Additionally, HE’s CEO Jim O’Sullivan was aware there had been various abuses going on, via HE’s agents. Jim was to speak with contractors and sort it out, leading to the application of a schedule of rates for DCP claims by HE, since abandoned. In early 2019, Jim O’Sullivan was not happy with the uplifts but acknowledged what he could do about the uplifts was a moot point; presumably, because you lack control. 18 months later, 08/2020, your/Kier’s witness confessed to Judge Harrison he could find no authority for the uplifts. But ‘Jim, Tim & Nick’ appear to have missed this despite ‘a lot of effort‘ in late 2016.
Yet rather than address the uplift (and other) issues, you pressed ahead presumably in the hope you could bamboozle Judge Harrison?
Your plausible’ explanation is implausible. You state:
With regards to the Judge’s comments at paragraph 6 (iv) that contractually agreed rates are charged for repairs valued in excess of £10,000, our interpretation is that the Judge may have been referring to the pricing schedule for target costs of schemes, which details the rates offered during contract tender.
The Judge was considering DCP (damage to Crown property), the specific statement reads:
iv) For repairs valued in excess of £10,000 Highways England are charged by Kier using contractually agreed rates.
What gives you cause to believe the Judge ‘may’ have been referring to rates agreed for pre-planned works or schemes i.e. ‘ASC Rates’? The Judge is referring to REPAIRS, but specifically those ‘valued IN EXCESS of £10,000’. The £10,000 cited is the threshold for DCP works.
If ‘the pricing schedule for target costs of schemes’ was commercially sensitive, why would HE go on to derive one and apply it? And why would contractors like Aone+ publish a full schedule which matches exactly the pricing schedule for tender purposes? It is because it is this schedule which is then applied once the tender is awarded. The AOne+ schedule is also applied in accordance with the contract, namely the same published base rate to HE and TP’s, the total divergent due to different uplifts; the Appendix A to Annex 23 process you hid. ,
In the more recent case, it was explained to the Court that a shared computer drive existed as between the contractor and HE for declaration and verification purposes.

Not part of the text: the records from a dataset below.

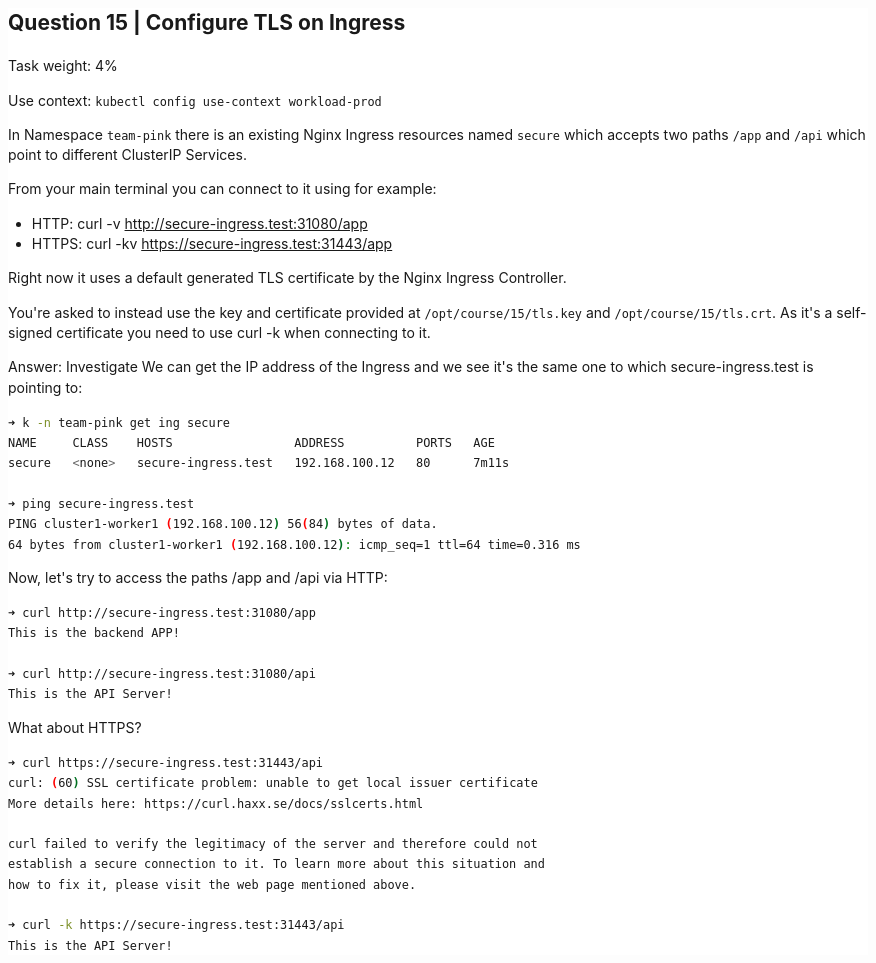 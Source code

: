  

 

## Question 15 | Configure TLS on Ingress
Task weight: 4%

 

Use context: `kubectl config use-context workload-prod`

 

In Namespace `team-pink` there is an existing Nginx Ingress resources named `secure` which accepts two paths `/app` and `/api` which point to different ClusterIP Services.

From your main terminal you can connect to it using for example:

 - HTTP: curl -v http://secure-ingress.test:31080/app
 - HTTPS: curl -kv https://secure-ingress.test:31443/app

Right now it uses a default generated TLS certificate by the Nginx Ingress Controller.

You're asked to instead use the key and certificate provided at `/opt/course/15/tls.key` and `/opt/course/15/tls.crt`. As it's a self-signed certificate you need to use curl -k when connecting to it.

 

Answer:
Investigate
We can get the IP address of the Ingress and we see it's the same one to which secure-ingress.test is pointing to:

```bash
➜ k -n team-pink get ing secure 
NAME     CLASS    HOSTS                 ADDRESS          PORTS   AGE
secure   <none>   secure-ingress.test   192.168.100.12   80      7m11s
​
➜ ping secure-ingress.test
PING cluster1-worker1 (192.168.100.12) 56(84) bytes of data.
64 bytes from cluster1-worker1 (192.168.100.12): icmp_seq=1 ttl=64 time=0.316 ms
```

Now, let's try to access the paths /app and /api via HTTP:

```bash
➜ curl http://secure-ingress.test:31080/app
This is the backend APP!
​
➜ curl http://secure-ingress.test:31080/api
This is the API Server!
```

What about HTTPS?

```bash
➜ curl https://secure-ingress.test:31443/api
curl: (60) SSL certificate problem: unable to get local issuer certificate
More details here: https://curl.haxx.se/docs/sslcerts.html
​
curl failed to verify the legitimacy of the server and therefore could not
establish a secure connection to it. To learn more about this situation and
how to fix it, please visit the web page mentioned above.
​
➜ curl -k https://secure-ingress.test:31443/api
This is the API Server!
```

To stick to ‘there is no schedule of rates’ is sophistry on your part. I wish to remain polite here, but making artificial distinctions on nomenclature is unworthy of a professional person. Have you made enquiries as to what that shared drive consists, and that that is in itself a disclosable document? Kier clearly possesses a schedule of rates – it is to these that they have applied the unauthorised uplifts we alerted you to years ago.
I am obviously aware of the Information Rights Tribunal decision dated 12th December 2019. However, I have yet to understand how the pain/gain share acknowledged by your witness, Patrick Carney, can be applied in the absence of known rates. Furthermore, you fail to mention my concerns the CBD appears to have been tampered with; references to schedules of rates utilised by Kier i.e. ‘held on behalf of HE’, removed.
Finally, in relation to expired contacts dating back to 2014, can you please explain to me why the historic ‘pricing schedule for ‘target cost of schemes’ remains commercially sensitive when the whole basis of the contractual relationship with your contractors has moved away from an ASC (asset support) basis to AD (asset delivery) maintenance and repair model where HE undertakes the recoveries directly, without any above and below threshold distinction?